Focal & Secondary Flowers

These flowers will elevate any bouquet or design you’re making, and wow your bucket-sales clients or your dinner guests. There’s nothing like a tall, charismatic delphinium spike to make everyone in the room swoon. They can also be lifesavers when you are sick of planting and harvesting annuals, appearing with no effort on your part and just generally being delightful.

Scabiosa aka Pincushion Flower (Scabiosa caucasica)

This beautiful short-lived perennial begins producing its first year from seed! They are easy to start in seed trays or with the paper towel method. The classic variety is the ‘Fama’ Series, with both a white and a deep blue/purple. The ‘Perfecta’ Series and ‘House’s Hybrids’ are other fantastic options with variations on blues and purples. They germinate well and produce big beefy plants with strong, thick stems, throwing flowers from May through frost, and will make you love scabiosa again if you are tired of cutting the wimpy stems of their annual cousins, S. atropurpurea. Their second year is particularly floriferous, and they can produce for up to 5 years if given enough space, but 2-3 years is more likely. Space at 18”x18” for best results (they get big!). Florists love these because they are long-lasting and make a big impression. Easy peasy lemon squeezy.

‘Fama White’

‘Fama Blue’

Delphinium (Delphinium cultorum, D. hybrida, D. belladonna)

Is there anything better than the stately height, true blue colors, and intricate floret formations of delphinium? They add so much drama to arrangements and can really make you feel like an artist when designing. These guys like a cold treatment of 2-4 weeks in the fridge with moist sand or vermiculite before they will germinate. After their chilling period, sow them as usual. You can also take cuttings of existing plants! Take 3-4” cuttings of new shoots poking up from the base of the plant in the spring, place them in a potting mix, and use a humidity dome over them until they root (in 3-4 weeks). Plant your seedlings out at 12 x 12” or 12 x 18”, and as stalks begin to form, be sure to add netting or other staking for support, as they will often collapse in high winds, or their cups will fill with water in rainstorms and become top-heavy.

I love the classic D. cultorum ‘Giant Pacific’ varieties, as well as the less dense D. belladonna varieties, like ‘Cliveden Beauty’, ‘Casablanca’, and ‘Oriental Blue’.

These are the less-dense spikes of the belladonna species coming into flower.

Practicing my air guitar on this delph stem

Unicorn colors

Lupine (Lupinus polyphyllus)

Another fantastic native flower, lupines are gorgeous and unusual in flower arrangements, or on their own in a casual vase. My favorite varieties are the classic ‘Russell Hybrids’, ‘Tutti Frutti Mix’, ‘New Millennium Mix’, and ‘Woodfield Hybrids’. You can have pretty much any color except true blue.

They are not vigorous germinators, but if you scarify the seeds by rubbing them on sandpaper, they will take on water faster and germinate more evenly.
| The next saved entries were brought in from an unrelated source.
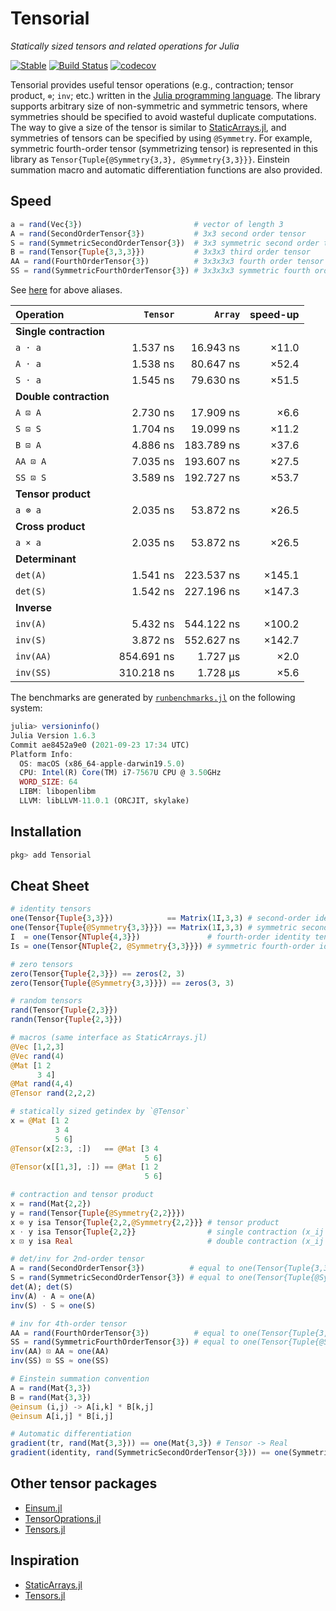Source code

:# Tensorial

*Statically sized tensors and related operations for Julia*

[![Stable](https://img.shields.io/badge/docs-stable-blue.svg)](https://KeitaNakamura.github.io/Tensorial.jl/stable)
[![Build Status](https://github.com/KeitaNakamura/Tensorial.jl/workflows/CI/badge.svg)](https://github.com/KeitaNakamura/Tensorial.jl/actions?query=workflow%3ACI)
[![codecov](https://codecov.io/gh/KeitaNakamura/Tensorial.jl/branch/main/graph/badge.svg?token=V58DXDI1R5)](https://codecov.io/gh/KeitaNakamura/Tensorial.jl)

Tensorial provides useful tensor operations (e.g., contraction; tensor product, `⊗`; `inv`; etc.) written in the [Julia programming language](https://julialang.org).
The library supports arbitrary size of non-symmetric and symmetric tensors, where symmetries should be specified to avoid wasteful duplicate computations.
The way to give a size of the tensor is similar to [StaticArrays.jl](https://github.com/JuliaArrays/StaticArrays.jl), and symmetries of tensors can be specified by using `@Symmetry`.
For example, symmetric fourth-order tensor (symmetrizing tensor) is represented in this library as `Tensor{Tuple{@Symmetry{3,3}, @Symmetry{3,3}}}`.
Einstein summation macro and automatic differentiation functions are also provided.

## Speed

```julia
a = rand(Vec{3})                         # vector of length 3
A = rand(SecondOrderTensor{3})           # 3x3 second order tensor
S = rand(SymmetricSecondOrderTensor{3})  # 3x3 symmetric second order tensor
B = rand(Tensor{Tuple{3,3,3}})           # 3x3x3 third order tensor
AA = rand(FourthOrderTensor{3})          # 3x3x3x3 fourth order tensor
SS = rand(SymmetricFourthOrderTensor{3}) # 3x3x3x3 symmetric fourth order tensor (symmetrizing tensor)
```

See [here](https://keitanakamura.github.io/Tensorial.jl/stable/Cheat%20Sheet/#Aliases) for above aliases.

| Operation  | `Tensor` | `Array` | speed-up |
|:-----------|---------:|--------:|---------:|
| **Single contraction** | | | |
| `a ⋅ a` | 1.537 ns | 16.943 ns | ×11.0 |
| `A ⋅ a` | 1.538 ns | 80.647 ns | ×52.4 |
| `S ⋅ a` | 1.545 ns | 79.630 ns | ×51.5 |
| **Double contraction** | | | |
| `A ⊡ A` | 2.730 ns | 17.909 ns | ×6.6 |
| `S ⊡ S` | 1.704 ns | 19.099 ns | ×11.2 |
| `B ⊡ A` | 4.886 ns | 183.789 ns | ×37.6 |
| `AA ⊡ A` | 7.035 ns | 193.607 ns | ×27.5 |
| `SS ⊡ S` | 3.589 ns | 192.727 ns | ×53.7 |
| **Tensor product** | | | |
| `a ⊗ a` | 2.035 ns | 53.872 ns | ×26.5 |
| **Cross product** | | | |
| `a × a` | 2.035 ns | 53.872 ns | ×26.5 |
| **Determinant** | | | |
| `det(A)` | 1.541 ns | 223.537 ns | ×145.1 |
| `det(S)` | 1.542 ns | 227.196 ns | ×147.3 |
| **Inverse** | | | |
| `inv(A)` | 5.432 ns | 544.122 ns | ×100.2 |
| `inv(S)` | 3.872 ns | 552.627 ns | ×142.7 |
| `inv(AA)` | 854.691 ns | 1.727 μs | ×2.0 |
| `inv(SS)` | 310.218 ns | 1.728 μs | ×5.6 |

The benchmarks are generated by
[`runbenchmarks.jl`](https://github.com/KeitaNakamura/Tensorial.jl/blob/master/benchmark/runbenchmarks.jl)
on the following system:

```julia
julia> versioninfo()
Julia Version 1.6.3
Commit ae8452a9e0 (2021-09-23 17:34 UTC)
Platform Info:
  OS: macOS (x86_64-apple-darwin19.5.0)
  CPU: Intel(R) Core(TM) i7-7567U CPU @ 3.50GHz
  WORD_SIZE: 64
  LIBM: libopenlibm
  LLVM: libLLVM-11.0.1 (ORCJIT, skylake)

```

## Installation

```julia
pkg> add Tensorial
```

## Cheat Sheet

```julia
# identity tensors
one(Tensor{Tuple{3,3}})            == Matrix(1I,3,3) # second-order identity tensor
one(Tensor{Tuple{@Symmetry{3,3}}}) == Matrix(1I,3,3) # symmetric second-order identity tensor
I  = one(Tensor{NTuple{4,3}})               # fourth-order identity tensor
Is = one(Tensor{NTuple{2, @Symmetry{3,3}}}) # symmetric fourth-order identity tensor

# zero tensors
zero(Tensor{Tuple{2,3}}) == zeros(2, 3)
zero(Tensor{Tuple{@Symmetry{3,3}}}) == zeros(3, 3)

# random tensors
rand(Tensor{Tuple{2,3}})
randn(Tensor{Tuple{2,3}})

# macros (same interface as StaticArrays.jl)
@Vec [1,2,3]
@Vec rand(4)
@Mat [1 2
      3 4]
@Mat rand(4,4)
@Tensor rand(2,2,2)

# statically sized getindex by `@Tensor`
x = @Mat [1 2
          3 4
          5 6]
@Tensor(x[2:3, :])   == @Mat [3 4
                              5 6]
@Tensor(x[[1,3], :]) == @Mat [1 2
                              5 6]

# contraction and tensor product
x = rand(Mat{2,2})
y = rand(Tensor{Tuple{@Symmetry{2,2}}})
x ⊗ y isa Tensor{Tuple{2,2,@Symmetry{2,2}}} # tensor product
x ⋅ y isa Tensor{Tuple{2,2}}                # single contraction (x_ij * y_jk)
x ⊡ y isa Real                              # double contraction (x_ij * y_ij)

# det/inv for 2nd-order tensor
A = rand(SecondOrderTensor{3})          # equal to one(Tensor{Tuple{3,3}})
S = rand(SymmetricSecondOrderTensor{3}) # equal to one(Tensor{Tuple{@Symmetry{3,3}}})
det(A); det(S)
inv(A) ⋅ A ≈ one(A)
inv(S) ⋅ S ≈ one(S)

# inv for 4th-order tensor
AA = rand(FourthOrderTensor{3})          # equal to one(Tensor{Tuple{3,3,3,3}})
SS = rand(SymmetricFourthOrderTensor{3}) # equal to one(Tensor{Tuple{@Symmetry{3,3}, @Symmetry{3,3}}})
inv(AA) ⊡ AA ≈ one(AA)
inv(SS) ⊡ SS ≈ one(SS)

# Einstein summation convention
A = rand(Mat{3,3})
B = rand(Mat{3,3})
@einsum (i,j) -> A[i,k] * B[k,j]
@einsum A[i,j] * B[i,j]

# Automatic differentiation
gradient(tr, rand(Mat{3,3})) == one(Mat{3,3}) # Tensor -> Real
gradient(identity, rand(SymmetricSecondOrderTensor{3})) == one(SymmetricFourthOrderTensor{3}) # Tensor -> Tensor
```

## Other tensor packages

- [Einsum.jl](https://github.com/ahwillia/Einsum.jl)
- [TensorOprations.jl](https://github.com/Jutho/TensorOperations.jl)
- [Tensors.jl](https://github.com/KristofferC/Tensors.jl)

## Inspiration

- [StaticArrays.jl](https://github.com/JuliaArrays/StaticArrays.jl)
- [Tensors.jl](https://github.com/KristofferC/Tensors.jl)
They should be covered in soil as darkness helps germination.

One caution with lupines: they can be easy prey for aphids, who will invade every crevice of every floret. Make sure they are very healthy plants and consider planting beneficials like marigolds, sweet alyssum, and others nearby. According to this blog from West Coast Seeds, only a few species of parasitoid wasps feed on the particular aphid that preys on lupines. There are a few other tips and suggestions for the issue in that blog post.

Sky-high

Early spring bouquet with lupines

Daffodils (Narcissus spp.)

Daffs are such an easy, no-fuss bulb that there’s just no reason you shouldn’t have a row somewhere in the garden. They’re a bit more expensive than tulips, but they will bloom and multiply for 3-5 years, after which they can be dug up and divided for more blooms or reinvigoration. They need to be planted deeply (8”), but it’s a one-time task. Mulching with leaves or wood chips will help the soil retain water and give daffodils the very moist feet they like. Plant in the fall, and for the longest production period, leave about 6” of space between each bulb.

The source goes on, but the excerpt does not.